Rather early on an advisor looked at this problem and aptly summed it up: “It doesn’t matter how great your technology is, you’re going to have to figure out a way to pull the community together first”

Easier said than done. The typical advice for building community comes down to a handful of limp “cross-your-fingers” solutions: comments, gamification, social sharing. We needed something better.
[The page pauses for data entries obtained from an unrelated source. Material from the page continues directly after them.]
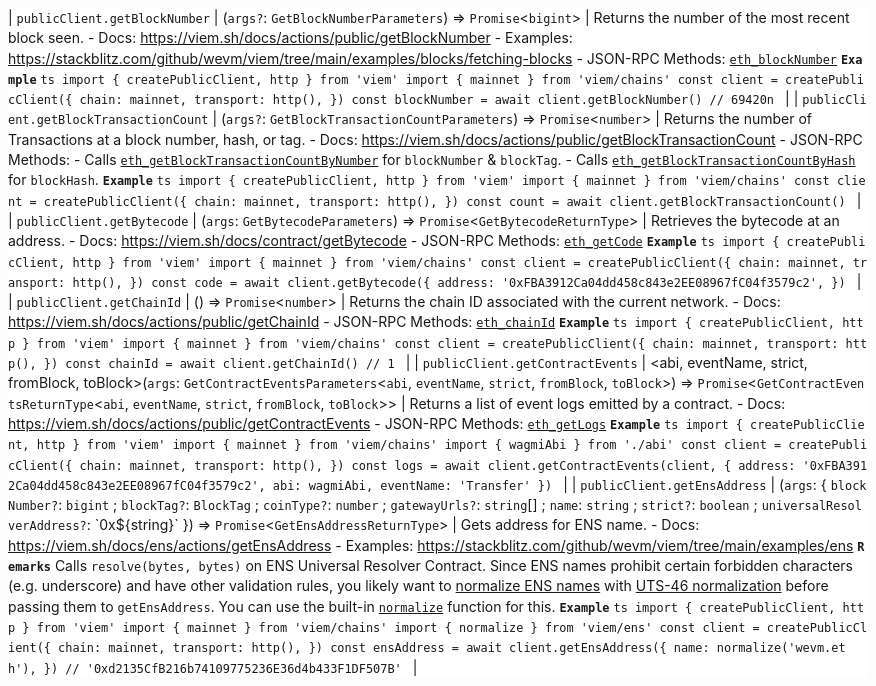 | `publicClient.getBlockNumber` | (`args?`: `GetBlockNumberParameters`) => `Promise`\<`bigint`\> | Returns the number of the most recent block seen. - Docs: https://viem.sh/docs/actions/public/getBlockNumber - Examples: https://stackblitz.com/github/wevm/viem/tree/main/examples/blocks/fetching-blocks - JSON-RPC Methods: [`eth_blockNumber`](https://ethereum.org/en/developers/docs/apis/json-rpc/#eth_blocknumber) **`Example`** ```ts import { createPublicClient, http } from 'viem' import { mainnet } from 'viem/chains' const client = createPublicClient({ chain: mainnet, transport: http(), }) const blockNumber = await client.getBlockNumber() // 69420n ``` |
| `publicClient.getBlockTransactionCount` | (`args?`: `GetBlockTransactionCountParameters`) => `Promise`\<`number`\> | Returns the number of Transactions at a block number, hash, or tag. - Docs: https://viem.sh/docs/actions/public/getBlockTransactionCount - JSON-RPC Methods: - Calls [`eth_getBlockTransactionCountByNumber`](https://ethereum.org/en/developers/docs/apis/json-rpc/#eth_getblocktransactioncountbynumber) for `blockNumber` & `blockTag`. - Calls [`eth_getBlockTransactionCountByHash`](https://ethereum.org/en/developers/docs/apis/json-rpc/#eth_getblocktransactioncountbyhash) for `blockHash`. **`Example`** ```ts import { createPublicClient, http } from 'viem' import { mainnet } from 'viem/chains' const client = createPublicClient({ chain: mainnet, transport: http(), }) const count = await client.getBlockTransactionCount() ``` |
| `publicClient.getBytecode` | (`args`: `GetBytecodeParameters`) => `Promise`\<`GetBytecodeReturnType`\> | Retrieves the bytecode at an address. - Docs: https://viem.sh/docs/contract/getBytecode - JSON-RPC Methods: [`eth_getCode`](https://ethereum.org/en/developers/docs/apis/json-rpc/#eth_getcode) **`Example`** ```ts import { createPublicClient, http } from 'viem' import { mainnet } from 'viem/chains' const client = createPublicClient({ chain: mainnet, transport: http(), }) const code = await client.getBytecode({ address: '0xFBA3912Ca04dd458c843e2EE08967fC04f3579c2', }) ``` |
| `publicClient.getChainId` | () => `Promise`\<`number`\> | Returns the chain ID associated with the current network. - Docs: https://viem.sh/docs/actions/public/getChainId - JSON-RPC Methods: [`eth_chainId`](https://ethereum.org/en/developers/docs/apis/json-rpc/#eth_chainid) **`Example`** ```ts import { createPublicClient, http } from 'viem' import { mainnet } from 'viem/chains' const client = createPublicClient({ chain: mainnet, transport: http(), }) const chainId = await client.getChainId() // 1 ``` |
| `publicClient.getContractEvents` | \<abi, eventName, strict, fromBlock, toBlock\>(`args`: `GetContractEventsParameters`\<`abi`, `eventName`, `strict`, `fromBlock`, `toBlock`\>) => `Promise`\<`GetContractEventsReturnType`\<`abi`, `eventName`, `strict`, `fromBlock`, `toBlock`\>\> | Returns a list of event logs emitted by a contract. - Docs: https://viem.sh/docs/actions/public/getContractEvents - JSON-RPC Methods: [`eth_getLogs`](https://ethereum.org/en/developers/docs/apis/json-rpc/#eth_getlogs) **`Example`** ```ts import { createPublicClient, http } from 'viem' import { mainnet } from 'viem/chains' import { wagmiAbi } from './abi' const client = createPublicClient({ chain: mainnet, transport: http(), }) const logs = await client.getContractEvents(client, { address: '0xFBA3912Ca04dd458c843e2EE08967fC04f3579c2', abi: wagmiAbi, eventName: 'Transfer' }) ``` |
| `publicClient.getEnsAddress` | (`args`: \{ `blockNumber?`: `bigint` ; `blockTag?`: `BlockTag` ; `coinType?`: `number` ; `gatewayUrls?`: `string`[] ; `name`: `string` ; `strict?`: `boolean` ; `universalResolverAddress?`: \`0x$\{string}\`  }) => `Promise`\<`GetEnsAddressReturnType`\> | Gets address for ENS name. - Docs: https://viem.sh/docs/ens/actions/getEnsAddress - Examples: https://stackblitz.com/github/wevm/viem/tree/main/examples/ens **`Remarks`** Calls `resolve(bytes, bytes)` on ENS Universal Resolver Contract. Since ENS names prohibit certain forbidden characters (e.g. underscore) and have other validation rules, you likely want to [normalize ENS names](https://docs.ens.domains/contract-api-reference/name-processing#normalising-names) with [UTS-46 normalization](https://unicode.org/reports/tr46) before passing them to `getEnsAddress`. You can use the built-in [`normalize`](https://viem.sh/docs/ens/utilities/normalize) function for this. **`Example`** ```ts import { createPublicClient, http } from 'viem' import { mainnet } from 'viem/chains' import { normalize } from 'viem/ens' const client = createPublicClient({ chain: mainnet, transport: http(), }) const ensAddress = await client.getEnsAddress({ name: normalize('wevm.eth'), }) // '0xd2135CfB216b74109775236E36d4b433F1DF507B' ``` |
This week we launched the first step in that direction by adding Data Requests. It’s a simple system: you post what data you need, what sources you trust, and what you want to use the data for. People can comment on a request, push the request up by saying they need the same data, or submit an Exversion repository for review. Then the requester can select the best answer from the list and close the request.

We Make Data Sexy
When I opened up the feature to my friends a few days ago I ended up with a couple of emails from people who do not identify as part of the “data community” or even play a technical role. They had long wish lists of data they were trying to find for various reasons and were excited by the idea that maybe there might be a place they could go to just to get some guidance on where to even START looking.

So we’re excited about launching this officially and working on promoting it as much as possible. While the differences in experience, perspective, process, and technical literacy that keep the data community for actually being a community may be a disadvantage for us, it’s also an incredible opportunity. What kind of innovation might happen if all these different parts actually worked together?